Task item: Line by line, reproduce exactly the beginning of the listing below, ending with the line that contains "Such (linear and" and adding nothing.

Extracted information:
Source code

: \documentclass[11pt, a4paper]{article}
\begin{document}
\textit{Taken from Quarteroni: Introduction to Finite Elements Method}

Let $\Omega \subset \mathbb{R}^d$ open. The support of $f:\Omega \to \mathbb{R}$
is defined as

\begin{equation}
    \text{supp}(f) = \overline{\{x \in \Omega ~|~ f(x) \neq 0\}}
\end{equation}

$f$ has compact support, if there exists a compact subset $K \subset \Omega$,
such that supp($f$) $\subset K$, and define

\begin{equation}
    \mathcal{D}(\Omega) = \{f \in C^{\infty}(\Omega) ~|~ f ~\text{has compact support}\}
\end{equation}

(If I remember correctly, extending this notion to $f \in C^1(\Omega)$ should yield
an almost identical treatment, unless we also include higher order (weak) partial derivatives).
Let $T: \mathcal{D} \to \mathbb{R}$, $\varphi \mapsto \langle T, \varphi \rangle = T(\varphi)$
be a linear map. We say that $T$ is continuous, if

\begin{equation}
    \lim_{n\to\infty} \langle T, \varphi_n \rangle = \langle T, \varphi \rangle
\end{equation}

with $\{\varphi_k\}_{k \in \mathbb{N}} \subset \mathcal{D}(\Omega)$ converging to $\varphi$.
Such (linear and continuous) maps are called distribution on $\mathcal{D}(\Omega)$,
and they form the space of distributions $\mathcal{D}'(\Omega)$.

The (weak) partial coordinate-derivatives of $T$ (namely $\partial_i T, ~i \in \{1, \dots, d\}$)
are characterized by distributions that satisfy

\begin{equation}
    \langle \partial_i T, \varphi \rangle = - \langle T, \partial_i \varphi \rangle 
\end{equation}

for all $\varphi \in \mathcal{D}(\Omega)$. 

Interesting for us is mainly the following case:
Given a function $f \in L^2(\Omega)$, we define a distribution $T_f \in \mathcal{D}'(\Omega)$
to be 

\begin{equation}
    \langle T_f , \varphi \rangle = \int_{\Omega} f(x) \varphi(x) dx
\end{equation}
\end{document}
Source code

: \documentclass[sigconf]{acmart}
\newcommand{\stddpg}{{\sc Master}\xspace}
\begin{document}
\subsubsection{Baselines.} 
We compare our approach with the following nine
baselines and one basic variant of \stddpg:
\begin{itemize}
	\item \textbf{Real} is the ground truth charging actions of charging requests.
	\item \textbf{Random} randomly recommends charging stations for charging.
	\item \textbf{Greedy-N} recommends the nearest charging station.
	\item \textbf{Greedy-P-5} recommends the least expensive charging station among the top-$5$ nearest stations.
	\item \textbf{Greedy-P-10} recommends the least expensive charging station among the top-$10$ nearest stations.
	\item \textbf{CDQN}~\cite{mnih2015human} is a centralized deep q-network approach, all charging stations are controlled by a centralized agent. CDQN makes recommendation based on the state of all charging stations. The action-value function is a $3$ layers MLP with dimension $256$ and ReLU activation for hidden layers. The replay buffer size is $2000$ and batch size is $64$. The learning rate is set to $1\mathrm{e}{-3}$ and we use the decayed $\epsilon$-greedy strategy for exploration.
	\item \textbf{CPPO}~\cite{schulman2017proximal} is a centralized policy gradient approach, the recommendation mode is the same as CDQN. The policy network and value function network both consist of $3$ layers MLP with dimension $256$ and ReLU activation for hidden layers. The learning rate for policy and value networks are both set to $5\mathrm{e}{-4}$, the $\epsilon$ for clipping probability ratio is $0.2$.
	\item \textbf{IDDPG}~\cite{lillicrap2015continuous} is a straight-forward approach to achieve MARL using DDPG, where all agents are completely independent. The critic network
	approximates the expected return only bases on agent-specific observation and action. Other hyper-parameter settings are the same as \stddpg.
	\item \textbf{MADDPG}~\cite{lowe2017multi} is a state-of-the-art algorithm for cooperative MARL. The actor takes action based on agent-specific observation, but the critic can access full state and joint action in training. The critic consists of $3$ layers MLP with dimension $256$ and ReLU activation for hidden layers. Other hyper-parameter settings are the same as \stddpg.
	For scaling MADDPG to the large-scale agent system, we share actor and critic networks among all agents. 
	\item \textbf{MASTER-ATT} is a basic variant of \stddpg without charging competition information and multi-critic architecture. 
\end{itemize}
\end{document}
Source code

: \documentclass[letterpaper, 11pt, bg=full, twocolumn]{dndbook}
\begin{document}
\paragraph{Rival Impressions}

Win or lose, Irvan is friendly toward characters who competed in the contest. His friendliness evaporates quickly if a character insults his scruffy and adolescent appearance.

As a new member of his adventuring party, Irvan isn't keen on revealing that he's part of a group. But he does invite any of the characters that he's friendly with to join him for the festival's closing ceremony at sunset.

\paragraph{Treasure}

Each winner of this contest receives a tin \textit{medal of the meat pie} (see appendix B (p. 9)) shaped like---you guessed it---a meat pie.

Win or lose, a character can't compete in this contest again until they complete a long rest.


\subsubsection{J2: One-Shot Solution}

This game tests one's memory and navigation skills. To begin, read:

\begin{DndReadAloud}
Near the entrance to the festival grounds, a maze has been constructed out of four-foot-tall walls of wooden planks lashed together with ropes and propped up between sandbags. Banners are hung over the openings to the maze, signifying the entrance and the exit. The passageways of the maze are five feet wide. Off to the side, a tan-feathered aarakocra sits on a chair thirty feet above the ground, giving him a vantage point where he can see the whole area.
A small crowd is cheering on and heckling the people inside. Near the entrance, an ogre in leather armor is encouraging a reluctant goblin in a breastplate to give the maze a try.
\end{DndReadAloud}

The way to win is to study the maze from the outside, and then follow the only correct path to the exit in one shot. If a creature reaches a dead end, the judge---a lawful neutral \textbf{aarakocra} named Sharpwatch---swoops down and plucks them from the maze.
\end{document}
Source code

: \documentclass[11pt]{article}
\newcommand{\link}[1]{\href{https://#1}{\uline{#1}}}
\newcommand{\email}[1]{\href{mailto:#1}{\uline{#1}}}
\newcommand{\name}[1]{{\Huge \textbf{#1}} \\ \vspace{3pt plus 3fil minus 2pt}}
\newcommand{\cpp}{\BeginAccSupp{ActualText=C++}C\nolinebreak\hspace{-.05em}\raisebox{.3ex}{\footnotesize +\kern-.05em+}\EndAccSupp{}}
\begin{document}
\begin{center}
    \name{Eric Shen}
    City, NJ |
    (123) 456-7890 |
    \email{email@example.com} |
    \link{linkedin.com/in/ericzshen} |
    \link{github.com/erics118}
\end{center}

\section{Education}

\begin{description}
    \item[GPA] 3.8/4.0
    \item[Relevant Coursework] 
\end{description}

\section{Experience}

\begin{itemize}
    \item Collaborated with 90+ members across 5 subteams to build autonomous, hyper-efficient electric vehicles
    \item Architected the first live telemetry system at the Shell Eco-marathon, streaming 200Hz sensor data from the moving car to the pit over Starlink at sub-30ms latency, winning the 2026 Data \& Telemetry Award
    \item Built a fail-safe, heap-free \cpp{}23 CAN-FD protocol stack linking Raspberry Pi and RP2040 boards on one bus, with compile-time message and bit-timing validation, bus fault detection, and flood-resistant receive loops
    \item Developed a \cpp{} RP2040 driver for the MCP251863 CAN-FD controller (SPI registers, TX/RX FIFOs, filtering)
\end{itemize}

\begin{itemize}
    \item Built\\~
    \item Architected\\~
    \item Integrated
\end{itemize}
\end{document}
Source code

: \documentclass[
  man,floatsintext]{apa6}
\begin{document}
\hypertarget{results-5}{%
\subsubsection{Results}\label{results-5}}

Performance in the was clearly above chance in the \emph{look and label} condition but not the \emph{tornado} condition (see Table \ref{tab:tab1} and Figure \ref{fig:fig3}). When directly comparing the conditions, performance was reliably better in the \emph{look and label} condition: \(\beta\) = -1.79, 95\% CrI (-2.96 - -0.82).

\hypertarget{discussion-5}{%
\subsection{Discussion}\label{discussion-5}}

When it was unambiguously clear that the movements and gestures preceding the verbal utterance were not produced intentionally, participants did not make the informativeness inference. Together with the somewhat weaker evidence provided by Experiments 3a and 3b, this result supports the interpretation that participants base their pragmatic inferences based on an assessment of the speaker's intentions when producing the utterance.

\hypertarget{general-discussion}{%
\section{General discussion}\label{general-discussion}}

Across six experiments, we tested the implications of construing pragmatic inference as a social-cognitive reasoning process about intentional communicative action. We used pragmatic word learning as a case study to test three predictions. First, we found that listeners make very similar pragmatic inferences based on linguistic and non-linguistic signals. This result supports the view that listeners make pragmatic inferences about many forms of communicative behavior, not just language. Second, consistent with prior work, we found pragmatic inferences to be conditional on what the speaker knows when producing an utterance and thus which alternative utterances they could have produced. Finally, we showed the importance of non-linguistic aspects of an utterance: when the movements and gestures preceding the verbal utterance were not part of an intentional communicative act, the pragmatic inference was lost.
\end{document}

Result:
Source code

: \documentclass[11pt, a4paper]{article}
\begin{document}
\textit{Taken from Quarteroni: Introduction to Finite Elements Method}

Let $\Omega \subset \mathbb{R}^d$ open. The support of $f:\Omega \to \mathbb{R}$
is defined as

\begin{equation}
    \text{supp}(f) = \overline{\{x \in \Omega ~|~ f(x) \neq 0\}}
\end{equation}

$f$ has compact support, if there exists a compact subset $K \subset \Omega$,
such that supp($f$) $\subset K$, and define

\begin{equation}
    \mathcal{D}(\Omega) = \{f \in C^{\infty}(\Omega) ~|~ f ~\text{has compact support}\}
\end{equation}

(If I remember correctly, extending this notion to $f \in C^1(\Omega)$ should yield
an almost identical treatment, unless we also include higher order (weak) partial derivatives).
Let $T: \mathcal{D} \to \mathbb{R}$, $\varphi \mapsto \langle T, \varphi \rangle = T(\varphi)$
be a linear map. We say that $T$ is continuous, if

\begin{equation}
    \lim_{n\to\infty} \langle T, \varphi_n \rangle = \langle T, \varphi \rangle
\end{equation}

with $\{\varphi_k\}_{k \in \mathbb{N}} \subset \mathcal{D}(\Omega)$ converging to $\varphi$.
Such (linear and continuous) maps are called distribution on $\mathcal{D}(\Omega)$,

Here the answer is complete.